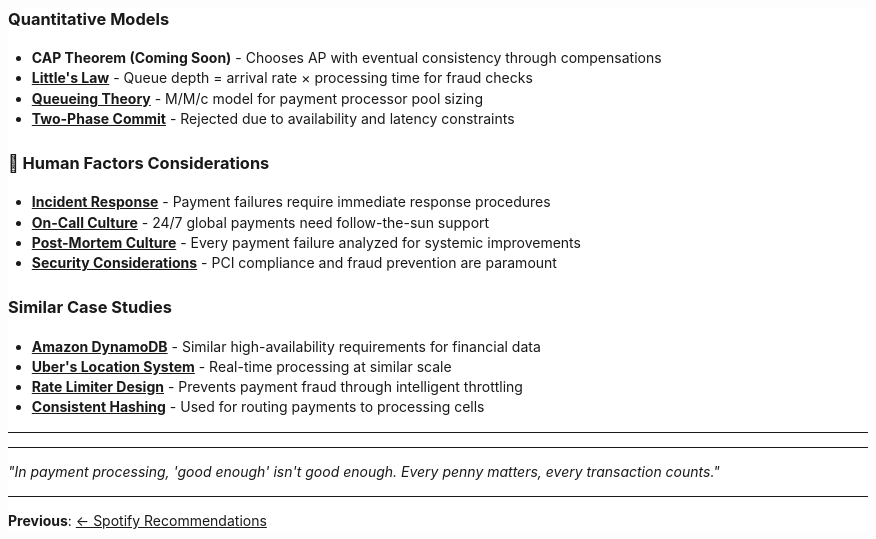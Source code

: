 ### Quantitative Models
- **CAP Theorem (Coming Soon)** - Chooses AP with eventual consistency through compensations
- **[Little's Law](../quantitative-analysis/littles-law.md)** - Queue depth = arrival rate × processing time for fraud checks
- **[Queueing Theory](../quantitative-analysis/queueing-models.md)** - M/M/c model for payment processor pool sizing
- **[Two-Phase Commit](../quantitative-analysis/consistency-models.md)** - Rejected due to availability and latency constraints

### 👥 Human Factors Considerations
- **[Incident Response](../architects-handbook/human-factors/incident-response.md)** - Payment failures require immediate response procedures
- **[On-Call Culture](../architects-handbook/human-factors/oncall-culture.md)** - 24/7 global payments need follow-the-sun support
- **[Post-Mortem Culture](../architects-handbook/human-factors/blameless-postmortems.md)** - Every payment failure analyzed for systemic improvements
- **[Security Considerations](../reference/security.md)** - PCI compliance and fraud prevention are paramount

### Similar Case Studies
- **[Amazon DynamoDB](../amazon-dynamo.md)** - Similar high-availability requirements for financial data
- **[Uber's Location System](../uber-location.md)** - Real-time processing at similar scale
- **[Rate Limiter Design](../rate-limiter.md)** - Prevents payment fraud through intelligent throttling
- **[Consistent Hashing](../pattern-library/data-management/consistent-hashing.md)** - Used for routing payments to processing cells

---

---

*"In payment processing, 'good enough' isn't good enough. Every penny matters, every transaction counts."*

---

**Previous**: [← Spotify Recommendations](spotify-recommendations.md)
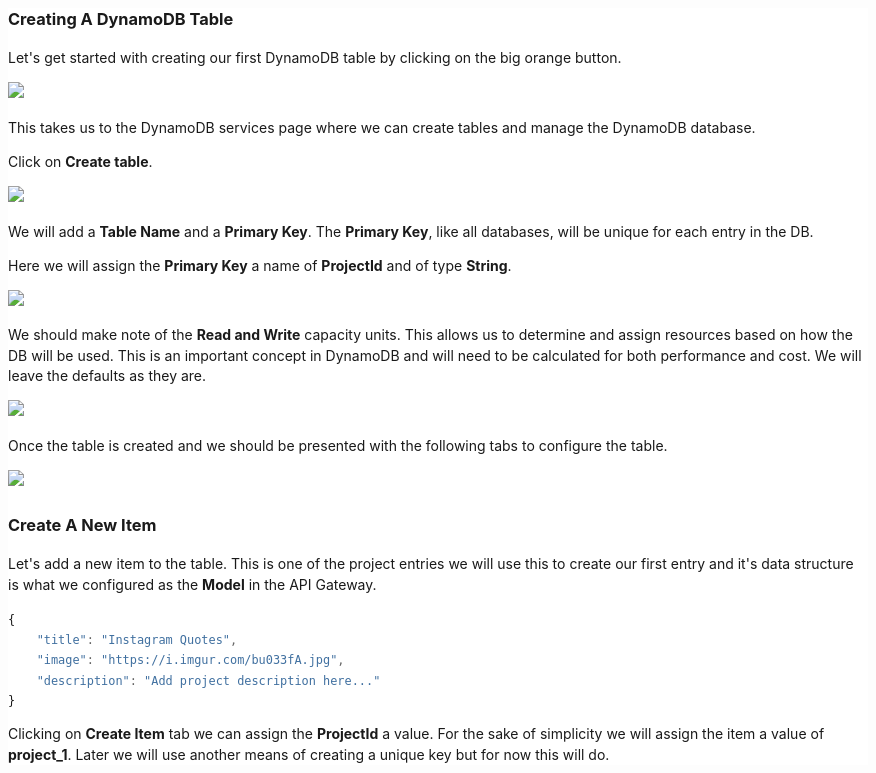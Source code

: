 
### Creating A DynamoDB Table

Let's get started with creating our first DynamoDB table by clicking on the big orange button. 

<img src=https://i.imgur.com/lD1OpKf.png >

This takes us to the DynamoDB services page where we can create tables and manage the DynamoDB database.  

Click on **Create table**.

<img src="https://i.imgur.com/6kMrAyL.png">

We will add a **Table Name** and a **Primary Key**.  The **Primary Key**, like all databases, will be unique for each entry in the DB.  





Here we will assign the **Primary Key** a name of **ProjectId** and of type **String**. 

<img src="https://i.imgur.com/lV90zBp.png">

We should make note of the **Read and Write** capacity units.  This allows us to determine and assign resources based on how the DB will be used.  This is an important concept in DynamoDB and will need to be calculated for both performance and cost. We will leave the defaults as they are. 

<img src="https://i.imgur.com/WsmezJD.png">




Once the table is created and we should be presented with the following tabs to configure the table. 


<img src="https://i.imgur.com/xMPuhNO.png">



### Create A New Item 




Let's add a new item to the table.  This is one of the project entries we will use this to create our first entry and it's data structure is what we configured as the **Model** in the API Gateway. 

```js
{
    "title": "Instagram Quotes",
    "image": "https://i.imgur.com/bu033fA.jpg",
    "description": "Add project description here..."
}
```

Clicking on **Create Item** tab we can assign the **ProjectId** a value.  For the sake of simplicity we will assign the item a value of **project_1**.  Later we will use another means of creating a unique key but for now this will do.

#### PROBLEM REQUIREMENTS
Which lines of the listing contain the string "payments"? Copy every one of them.

#### WRITTEN RESPONSE
- **[On-Call Culture](../architects-handbook/human-factors/oncall-culture.md)** - 24/7 global payments need follow-the-sun support
- **[Consistent Hashing](../pattern-library/data-management/consistent-hashing.md)** - Used for routing payments to processing cells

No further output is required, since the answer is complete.